Analysis of the functional relationship between NCAM2 and BACE1

Abstract

The neural cell adhesion molecule 2 (NCAM2) is a cell adhesion molecule (CAM) of the immunoglobulin superfamily (IgCAMs). NCAM2 plays an important role in the developing and mature nervous system by regulating neurite outgrowth and synapse formation and maintenance. NCAM2 is also involved in neurodevelopmental and neurodegenerative brain disorders, such as autism spectrum disorder (ASD) and Alzheimer’s disease (AD), respectively. β-site amyloid precursor protein cleaving enzyme 1 (BACE1) is an aspartic protease, which plays a key role in AD by cleaving the amyloid precursor protein (APP) to produce the toxic Aβ peptide accumulating in brains of AD patients.

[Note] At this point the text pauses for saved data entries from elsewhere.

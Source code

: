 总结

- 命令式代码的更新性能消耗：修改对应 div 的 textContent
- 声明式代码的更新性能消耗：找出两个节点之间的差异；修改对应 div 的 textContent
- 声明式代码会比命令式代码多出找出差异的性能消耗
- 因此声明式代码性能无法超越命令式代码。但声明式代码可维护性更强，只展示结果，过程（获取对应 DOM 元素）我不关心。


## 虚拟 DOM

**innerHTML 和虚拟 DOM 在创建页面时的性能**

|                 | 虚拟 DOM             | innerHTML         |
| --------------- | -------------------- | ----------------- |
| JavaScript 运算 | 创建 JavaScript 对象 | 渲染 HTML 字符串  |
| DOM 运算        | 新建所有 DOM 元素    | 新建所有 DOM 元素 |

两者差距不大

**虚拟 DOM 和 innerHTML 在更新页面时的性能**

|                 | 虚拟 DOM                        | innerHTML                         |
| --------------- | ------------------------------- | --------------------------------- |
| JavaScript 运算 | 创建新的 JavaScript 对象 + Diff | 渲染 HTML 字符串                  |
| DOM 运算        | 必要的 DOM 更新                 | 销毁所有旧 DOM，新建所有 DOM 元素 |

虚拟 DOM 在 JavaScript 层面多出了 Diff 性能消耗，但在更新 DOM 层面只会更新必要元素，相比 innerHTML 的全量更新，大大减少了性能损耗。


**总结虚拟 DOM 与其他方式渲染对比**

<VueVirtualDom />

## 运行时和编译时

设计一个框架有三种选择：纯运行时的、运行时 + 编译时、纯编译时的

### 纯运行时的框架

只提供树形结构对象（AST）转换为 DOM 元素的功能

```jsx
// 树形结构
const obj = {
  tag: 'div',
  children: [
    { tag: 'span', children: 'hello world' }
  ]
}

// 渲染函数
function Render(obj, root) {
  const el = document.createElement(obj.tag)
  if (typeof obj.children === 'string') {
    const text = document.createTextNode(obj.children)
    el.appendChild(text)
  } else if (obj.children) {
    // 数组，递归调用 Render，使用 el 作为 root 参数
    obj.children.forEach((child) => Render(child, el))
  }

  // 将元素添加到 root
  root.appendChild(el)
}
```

Synaptic levels of NCAM2 are reduced in the hippocampus of AD patients and Aβ treated cultured hippocampal neurons. Since BACE1 activity is increased in brains of AD patients, we investigated whether there is a functional interaction between NCAM2 and BACE1. Our study shows that NCAM2 can be cleaved by BACE1 and BACE2, a homolog of BACE1. The cleavage site of NCAM2 by BACE1 and BACE2 is within the extracellular domain region, which is close to the transmembrane domain of NCAM2. The intracellular domain of NCAM2 is not required for the cleavage. Our study also shows that BACE-dependent cleavage of NCAM2 is not enhanced by Aβ. The BACE-dependent turnover of NCAM2 is higher in hippocampal than in cortical neurons possibly due to higher exo- and endocytosis of BACE1 in hippocampal neurons when compared to cortical neurons. We also found that the cell surface levels of BACE1 and the shedding of BACE1 are increased in NCAM2 knock-out neurons, whereas the total levels and endocytosis of BACE1 are not affected by NCAM2 deficiency. Taken together, our study demonstrates that NCAM2 is cleaved by BACE1 and BACE2 and regulates cell surface levels of BACE1 most likely by regulating the delivery of BACE1 to the cell surface.